Ghana Trial ReportWorldreader conducted the first-ever trial using e-readers and digital books in a Sub-Saharan Africa classroom, at the OrphanAid Africa School in Ayenyah, Ghana.  Phase 1 of our trial is complete, and the full 39-page report of our findings is now available for download here: Worldreader E-Reader Trial Report Ghana.

Our experience using e-readers in classrooms in Ghana leads us to believe that digital books have the potential to make a real impact on reading and literacy in similar communities and schools in developing countries.  During this trial, we found that the Kindle e-reader and digital books helped new readers learn to read, got the kids reading more, and gave access to hundreds of thousands of books, in less time and at lower cost than printed books.

Below is a summary of our observations from the trial, and the potential challenges to deploying current technology more widely.  We are now in the planning phase of additional pilot studies in Ghana public schools, in partnership with the Ministry of Education, and we are looking forward to learning more and to finding solutions to many of these challenges, so that more children can read books that engage and inspire them.

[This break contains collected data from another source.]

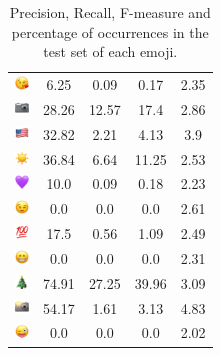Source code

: \documentclass{article}
\begin{document}
\begin{table}
\begin{tabular}{|c|ccc|c|}
\includegraphics[height=0.37cm,width=0.37cm]{img/face_blowing_a_kiss.png} & 6.25 & 0.09 & 0.17 & 2.35\\ 
\includegraphics[height=0.37cm,width=0.37cm]{img/camera.png} & 28.26 & 12.57 & 17.4 & 2.86\\ 
\includegraphics[height=0.37cm,width=0.37cm]{img/United_States.png} & 32.82 & 2.21 & 4.13 & 3.9\\ 
\includegraphics[height=0.37cm,width=0.37cm]{img/sun.png} & 36.84 & 6.64 & 11.25 & 2.53\\ 
\includegraphics[height=0.37cm,width=0.37cm]{img/purple_heart.png} & 10.0 & 0.09 & 0.18 & 2.23\\ 
\includegraphics[height=0.37cm,width=0.37cm]{img/winking_face.png} & 0.0 & 0.0 & 0.0 & 2.61\\ 
\includegraphics[height=0.37cm,width=0.37cm]{img/hundred_points.png} & 17.5 & 0.56 & 1.09 & 2.49\\ 
\includegraphics[height=0.37cm,width=0.37cm]{img/beaming_face_with_smiling_eyes.png} & 0.0 & 0.0 & 0.0 & 2.31\\ 
\includegraphics[height=0.37cm,width=0.37cm]{img/Christmas_tree.png} & 74.91 & 27.25 & 39.96 & 3.09\\ 
\includegraphics[height=0.37cm,width=0.37cm]{img/camera_with_flash.png} & 54.17 & 1.61 & 3.13 & 4.83\\ 
\includegraphics[height=0.37cm,width=0.37cm]{img/winking_face_with_tongue.png} & 0.0 & 0.0 & 0.0 & 2.02\\ 

\hline
\end{tabular}
\caption{\label{table:emoji_detailed} Precision, Recall, F-measure and percentage of occurrences in the test set of each emoji.}
\end{table}
\end{document}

Key observations from the report:

  • These 6th-grade students in a village in Ghana, who had used cell phones but had no experience with computers, were all able to learn to use the Kindle successfully after several hours of training and several days of practice.
  • Reading digital books was an acceptable alternative to reading paper books, and the kids quickly forgot they were using a device and became absorbed in the stories they were reading.
  • Kids were excited to read using the device, in part because it was novel and fun to use, and also because it was less intimidating due to the built-in dictionary which helped readers decipher the meaning of new words.
  • Kids also read more using the Kindle because of the variety of books on the device and the instant availability of thousands more, as well as local and timely material like Ghana football scores.
  • The Kindles supported the process of learning to read, especially for new language learners, due to the built-in dictionary to look up words, and the text-to-speech capability for pronunciation (although mechanical-sounding).
  • The infrastructure already in place for mobile phones supports e-readers:  Low-power Kindles successfully charged from solar-powered car batteries in an hour, we were able to download books via the satellite internet link in 45 seconds, and there was cell phone coverage in the village.

Potential challenges:

  • The preparation and setup of the e-readers – buying, unpacking, charging, loading with books, etc. – was time-consuming and will be challenging to scale without developing new methods, in cooperation with the manufacturers. There was also a lack of tools for managing many devices; for example, there was no central way to see which devices had which books loaded.
  • There were a number of usability issues with the Kindles that, while not barriers, increased the learning curve, such as several ways to accidently hide books, and a setting that drains the battery quickly.  A light was also commonly requested, so the students could read at night.
  • The current cost of e-readers and books, along with DRM (digital rights management) policies, would need to be adapted to the market and to educational use.
  • Content for this trial was purchased using personal credit cards, but new payment methods will need to be supported for widescale deployment, such as educational invoicing, and the scratch-off cards used for mobile phones.
  • There is currently a lack of local content available on e-readers, so local publishers would need to be encouraged to digitize their content.
  • While ruggedness of the devices was not a problem in our study, the conditions we observed – dust, dirt, rain, and the rigors of child handling –  will need to be considered by e-reader manufacturers.

And finally, we discovered that the importance of buy-in by the school administration, and the support of a local champion, cannot be understated.  In our trial, the headmaster, Earnest, and the 6th-grade teacher, Philip, were extremely enthusiastic and supportive, and this contributed to the success of the trial.